The large turnout was made of every age, race, and religion but the youth seemed to dominate the movement as we’re seeing more and more with politics today.
“I would say about 40% of the march consisted of teens and younger children. I was definitely anticipating the youth to show out in large numbers, but the turnout of young people far exceeded my expectations. It was remarkable to see young people showing up and being involved in a movement like this,” Bomani said.
And with such a movement, youth participation is exceedingly important- when your future is being written- it’s best to help write it, “It’s crucial that the youth get involved and educated in politics and activism, as we are the future. We, as a generation that has become more accepting and more willing to speak up against prejudice and the faults of our institutions, have the capacity to bring about change in this society,” Bomani said. “Before we know it, we will be the ones enforcing laws and controlling our systems, so the sooner we stand up and recognize that there are still issues that need to be resolved, prejudice that needs to be diminished, and systems that need to be eradicated, we as youth can take initiative and make change a reality. The voices of young people are just as powerful, if not more powerful, than those of the older generations. Our generation engaging in politics and activism enables us to channelize our talents and ideas by bringing freshness to the roots of old politics.”

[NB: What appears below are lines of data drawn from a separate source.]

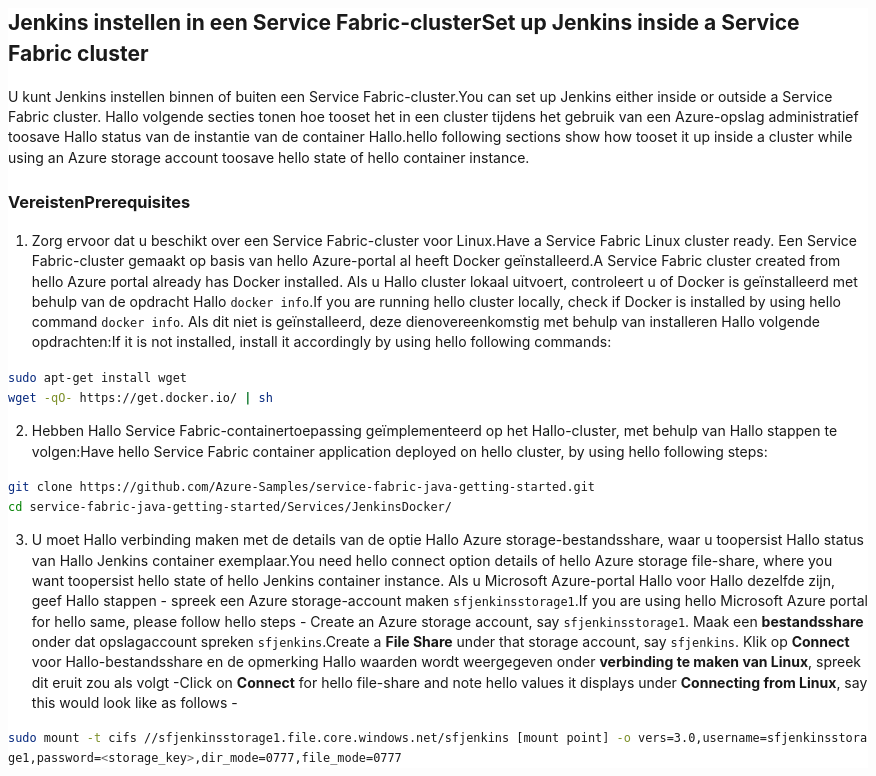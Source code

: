 ## <a name="set-up-jenkins-inside-a-service-fabric-cluster"></a><span data-ttu-id="c968a-112">Jenkins instellen in een Service Fabric-cluster</span><span class="sxs-lookup"><span data-stu-id="c968a-112">Set up Jenkins inside a Service Fabric cluster</span></span>

<span data-ttu-id="c968a-113">U kunt Jenkins instellen binnen of buiten een Service Fabric-cluster.</span><span class="sxs-lookup"><span data-stu-id="c968a-113">You can set up Jenkins either inside or outside a Service Fabric cluster.</span></span> <span data-ttu-id="c968a-114">Hallo volgende secties tonen hoe tooset het in een cluster tijdens het gebruik van een Azure-opslag administratief toosave Hallo status van de instantie van de container Hallo.</span><span class="sxs-lookup"><span data-stu-id="c968a-114">hello following sections show how tooset it up inside a cluster while using an Azure storage account toosave hello state of hello container instance.</span></span>

### <a name="prerequisites"></a><span data-ttu-id="c968a-115">Vereisten</span><span class="sxs-lookup"><span data-stu-id="c968a-115">Prerequisites</span></span>
1. <span data-ttu-id="c968a-116">Zorg ervoor dat u beschikt over een Service Fabric-cluster voor Linux.</span><span class="sxs-lookup"><span data-stu-id="c968a-116">Have a Service Fabric Linux cluster ready.</span></span> <span data-ttu-id="c968a-117">Een Service Fabric-cluster gemaakt op basis van hello Azure-portal al heeft Docker geïnstalleerd.</span><span class="sxs-lookup"><span data-stu-id="c968a-117">A Service Fabric cluster created from hello Azure portal already has Docker installed.</span></span> <span data-ttu-id="c968a-118">Als u Hallo cluster lokaal uitvoert, controleert u of Docker is geïnstalleerd met behulp van de opdracht Hallo ``docker info``.</span><span class="sxs-lookup"><span data-stu-id="c968a-118">If you are running hello cluster locally, check if Docker is installed by using hello command ``docker info``.</span></span> <span data-ttu-id="c968a-119">Als dit niet is geïnstalleerd, deze dienovereenkomstig met behulp van installeren Hallo volgende opdrachten:</span><span class="sxs-lookup"><span data-stu-id="c968a-119">If it is not installed, install it accordingly by using hello following commands:</span></span>

  ```sh
  sudo apt-get install wget
  wget -qO- https://get.docker.io/ | sh
  ```
2. <span data-ttu-id="c968a-120">Hebben Hallo Service Fabric-containertoepassing geïmplementeerd op het Hallo-cluster, met behulp van Hallo stappen te volgen:</span><span class="sxs-lookup"><span data-stu-id="c968a-120">Have hello Service Fabric container application deployed on hello cluster, by using hello following steps:</span></span>

  ```sh
git clone https://github.com/Azure-Samples/service-fabric-java-getting-started.git
cd service-fabric-java-getting-started/Services/JenkinsDocker/
```

3. <span data-ttu-id="c968a-121">U moet Hallo verbinding maken met de details van de optie Hallo Azure storage-bestandsshare, waar u toopersist Hallo status van Hallo Jenkins container exemplaar.</span><span class="sxs-lookup"><span data-stu-id="c968a-121">You need hello connect option details of hello Azure storage file-share, where you want toopersist hello state of hello Jenkins container instance.</span></span> <span data-ttu-id="c968a-122">Als u Microsoft Azure-portal Hallo voor Hallo dezelfde zijn, geef Hallo stappen - spreek een Azure storage-account maken ``sfjenkinsstorage1``.</span><span class="sxs-lookup"><span data-stu-id="c968a-122">If you are using hello Microsoft Azure portal for hello same, please follow hello steps - Create an Azure storage account, say ``sfjenkinsstorage1``.</span></span> <span data-ttu-id="c968a-123">Maak een **bestandsshare** onder dat opslagaccount spreken ``sfjenkins``.</span><span class="sxs-lookup"><span data-stu-id="c968a-123">Create a **File Share** under that storage account, say ``sfjenkins``.</span></span> <span data-ttu-id="c968a-124">Klik op **Connect** voor Hallo-bestandsshare en de opmerking Hallo waarden wordt weergegeven onder **verbinding te maken van Linux**, spreek dit eruit zou als volgt -</span><span class="sxs-lookup"><span data-stu-id="c968a-124">Click on **Connect** for hello file-share and note hello values it displays under **Connecting from Linux**, say this would look like as follows -</span></span>
```sh
sudo mount -t cifs //sfjenkinsstorage1.file.core.windows.net/sfjenkins [mount point] -o vers=3.0,username=sfjenkinsstorage1,password=<storage_key>,dir_mode=0777,file_mode=0777
```


  [build-step]: ./media/service-fabric-cicd-your-linux-java-application-with-jenkins/build-step.png
  [post-build-step]: ./media/service-fabric-cicd-your-linux-java-application-with-jenkins/post-build-step.png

The Women’s March, however, beautifully illustrated the power of bonding the vigor of old and young, “People of all ages, cultures, and races linked together as a collective, with grit, practicing love and kindness amongst one another, whilst also bringing about public awareness and potential change in exposing women’s issues around the world. We were able to grasp the attention of those in power in showing them that we will not remain silent. We began the process of opening the doors of respect, appreciation, empathy, and acceptance. We were able to kindle a dialogue that has often been avoided/not discussed in depth by mass media. And maybe most importantly, we inspired people across the world to partake in the movement towards equality.” Bomani said.
Ultimately, “this march stood for something that is crucial to the progression of our nation if we wish to overcome the forces of hate driven by the ignorance that divides us,” Bomani said. “Looking forward, I hope to see those in power take the concerns regarding socio economic/ human rights issues into account while working to accommodate not just women but other marginalized groups. I hope to see a continuation in the resistance as more people stand up to the injustice and speak up on other issues of concern within our nation.”
While I cannot, unfortunately, predict the future, I can say with certainty I sense a revolution. A shift towards equality- impacting the way we act, the way we live, the way we treat each other, and the way our government treats us. The Women’s March and all other equality encompassing protests around the country serve as catalysts to reach that point in time where our generation proves that these states are, in fact, united.